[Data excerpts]
/---
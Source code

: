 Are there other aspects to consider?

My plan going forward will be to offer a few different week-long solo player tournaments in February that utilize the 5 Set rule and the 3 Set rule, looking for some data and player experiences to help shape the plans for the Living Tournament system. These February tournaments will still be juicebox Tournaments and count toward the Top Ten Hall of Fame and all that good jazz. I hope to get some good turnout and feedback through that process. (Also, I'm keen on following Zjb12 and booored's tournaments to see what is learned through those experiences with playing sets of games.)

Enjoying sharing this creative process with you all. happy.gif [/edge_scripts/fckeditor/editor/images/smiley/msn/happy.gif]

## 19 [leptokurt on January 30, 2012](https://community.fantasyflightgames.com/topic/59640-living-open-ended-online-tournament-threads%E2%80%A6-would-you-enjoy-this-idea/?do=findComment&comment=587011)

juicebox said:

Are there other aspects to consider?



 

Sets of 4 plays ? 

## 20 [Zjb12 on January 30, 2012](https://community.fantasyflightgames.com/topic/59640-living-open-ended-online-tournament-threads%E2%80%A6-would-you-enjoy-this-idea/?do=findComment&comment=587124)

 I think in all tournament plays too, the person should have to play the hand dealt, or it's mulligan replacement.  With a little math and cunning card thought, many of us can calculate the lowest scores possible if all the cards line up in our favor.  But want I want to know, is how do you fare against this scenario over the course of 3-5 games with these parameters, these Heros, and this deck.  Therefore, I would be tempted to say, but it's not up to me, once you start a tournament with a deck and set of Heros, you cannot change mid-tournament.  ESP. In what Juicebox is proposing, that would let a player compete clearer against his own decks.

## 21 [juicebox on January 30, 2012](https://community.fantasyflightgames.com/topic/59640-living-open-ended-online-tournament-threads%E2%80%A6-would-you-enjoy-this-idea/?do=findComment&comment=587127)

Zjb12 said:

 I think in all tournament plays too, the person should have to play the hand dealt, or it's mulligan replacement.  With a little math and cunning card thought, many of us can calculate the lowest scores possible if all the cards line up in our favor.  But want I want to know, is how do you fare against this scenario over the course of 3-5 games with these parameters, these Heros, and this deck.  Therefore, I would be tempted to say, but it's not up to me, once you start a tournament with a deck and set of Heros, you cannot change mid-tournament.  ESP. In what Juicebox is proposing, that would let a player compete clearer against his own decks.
\---
What this task involves
Your answer must be every record above, set down exactly as written.

Solution below
Source code

: Are there other aspects to consider?

My plan going forward will be to offer a few different week-long solo player tournaments in February that utilize the 5 Set rule and the 3 Set rule, looking for some data and player experiences to help shape the plans for the Living Tournament system. These February tournaments will still be juicebox Tournaments and count toward the Top Ten Hall of Fame and all that good jazz. I hope to get some good turnout and feedback through that process. (Also, I'm keen on following Zjb12 and booored's tournaments to see what is learned through those experiences with playing sets of games.)

Enjoying sharing this creative process with you all. happy.gif [/edge_scripts/fckeditor/editor/images/smiley/msn/happy.gif]

## 19 [leptokurt on January 30, 2012](https://community.fantasyflightgames.com/topic/59640-living-open-ended-online-tournament-threads%E2%80%A6-would-you-enjoy-this-idea/?do=findComment&comment=587011)

juicebox said:

Are there other aspects to consider?



 

Sets of 4 plays ? 

## 20 [Zjb12 on January 30, 2012](https://community.fantasyflightgames.com/topic/59640-living-open-ended-online-tournament-threads%E2%80%A6-would-you-enjoy-this-idea/?do=findComment&comment=587124)

 I think in all tournament plays too, the person should have to play the hand dealt, or it's mulligan replacement.  With a little math and cunning card thought, many of us can calculate the lowest scores possible if all the cards line up in our favor.  But want I want to know, is how do you fare against this scenario over the course of 3-5 games with these parameters, these Heros, and this deck.  Therefore, I would be tempted to say, but it's not up to me, once you start a tournament with a deck and set of Heros, you cannot change mid-tournament.  ESP. In what Juicebox is proposing, that would let a player compete clearer against his own decks.

## 21 [juicebox on January 30, 2012](https://community.fantasyflightgames.com/topic/59640-living-open-ended-online-tournament-threads%E2%80%A6-would-you-enjoy-this-idea/?do=findComment&comment=587127)

Zjb12 said:

 I think in all tournament plays too, the person should have to play the hand dealt, or it's mulligan replacement.  With a little math and cunning card thought, many of us can calculate the lowest scores possible if all the cards line up in our favor.  But want I want to know, is how do you fare against this scenario over the course of 3-5 games with these parameters, these Heros, and this deck.  Therefore, I would be tempted to say, but it's not up to me, once you start a tournament with a deck and set of Heros, you cannot change mid-tournament.  ESP. In what Juicebox is proposing, that would let a player compete clearer against his own decks.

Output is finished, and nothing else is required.